Tonifier le bas du corps
Les exercices du bas du corps avec une bande de résistance comprennent de nombreuses variations sur les squats, les fentes et les boucles ischio-jambières. Une fente rotative travaille vos jambes, fessiers et muscles du haut du dos. Commencez par vous tenir avec votre jambe droite devant vous et votre talon gauche soulevé derrière vous. Pliez votre tube de résistance en deux, en le tenant au niveau de la poitrine en face de votre corps avec les bras tendus.
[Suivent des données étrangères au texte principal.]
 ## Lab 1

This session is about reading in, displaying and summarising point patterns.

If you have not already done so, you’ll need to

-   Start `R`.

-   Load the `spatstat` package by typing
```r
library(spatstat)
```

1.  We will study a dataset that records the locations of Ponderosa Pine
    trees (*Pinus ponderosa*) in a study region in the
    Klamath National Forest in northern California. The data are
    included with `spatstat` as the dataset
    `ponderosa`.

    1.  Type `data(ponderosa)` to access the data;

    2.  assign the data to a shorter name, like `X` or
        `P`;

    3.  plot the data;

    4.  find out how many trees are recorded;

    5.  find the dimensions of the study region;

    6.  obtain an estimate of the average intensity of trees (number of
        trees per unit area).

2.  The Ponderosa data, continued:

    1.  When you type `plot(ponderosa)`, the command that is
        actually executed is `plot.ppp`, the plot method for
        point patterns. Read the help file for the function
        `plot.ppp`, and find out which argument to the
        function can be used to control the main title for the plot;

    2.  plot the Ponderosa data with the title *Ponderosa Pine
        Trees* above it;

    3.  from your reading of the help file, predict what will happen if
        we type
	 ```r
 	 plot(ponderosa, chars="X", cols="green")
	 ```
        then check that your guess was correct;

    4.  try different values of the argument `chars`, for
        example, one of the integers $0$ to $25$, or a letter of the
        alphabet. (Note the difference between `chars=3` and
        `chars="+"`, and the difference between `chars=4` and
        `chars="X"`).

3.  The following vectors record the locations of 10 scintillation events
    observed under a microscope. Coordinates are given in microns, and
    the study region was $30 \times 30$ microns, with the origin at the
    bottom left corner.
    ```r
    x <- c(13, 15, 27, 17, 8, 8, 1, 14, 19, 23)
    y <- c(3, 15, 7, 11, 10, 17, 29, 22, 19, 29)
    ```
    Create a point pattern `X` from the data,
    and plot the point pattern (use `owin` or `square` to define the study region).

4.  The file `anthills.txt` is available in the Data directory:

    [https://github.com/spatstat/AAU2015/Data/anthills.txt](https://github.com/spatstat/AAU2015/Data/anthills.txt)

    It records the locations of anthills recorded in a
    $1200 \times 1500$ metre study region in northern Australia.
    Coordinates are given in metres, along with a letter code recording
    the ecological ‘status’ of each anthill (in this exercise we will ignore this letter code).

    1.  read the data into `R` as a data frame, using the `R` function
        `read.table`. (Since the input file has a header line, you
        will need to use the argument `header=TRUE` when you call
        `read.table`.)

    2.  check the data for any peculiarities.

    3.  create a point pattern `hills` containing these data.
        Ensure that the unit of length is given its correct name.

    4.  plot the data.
Si votre tube a des poignées, les deux poignées seront du même côté. Tout en tirant sur la bande, amenez vos bras vers votre poitrine pendant que vous descendez dans une position de fente. Assurez-vous que votre genou avant ne s'étend pas au-dessus de votre cheville. En vous fendant, tournez votre corps vers la droite. Revenez à la position de départ pour terminer une répétition. Répétez l'opération pour 10 répétitions de chaque côté.
Travaillez vos abdominaux
'L'utilisation d'un tube de résistance augmente le pouvoir raffermissant de n'importe quel mouvement', déclare Linda LaRue, créatrice de la classe Core Transformer aux Equinox Fitness Clubs de Los Angeles. Effectuer une balançoire de baseball en se tenant au centre du tube de résistance avec vos pieds à la largeur des hanches. LaRue recommande de traverser le tube devant vous une ou deux fois, en formant un X, pour assurer une forte résistance. Pliez légèrement les genoux dans un demi-accroupissement pendant que vous apportez les poignées de tube devant votre corps au niveau du nombril.Gardez vos coudes pliés et relevez les deux poignées par-dessus votre épaule droite en tournant vers la droite pour permettre à vos jambes de se redresser. Pivotez sur vos orteils gauches puis revenez lentement à une position semi-accroupie. Commencez par deux séries de huit, en progressant jusqu'à trois séries.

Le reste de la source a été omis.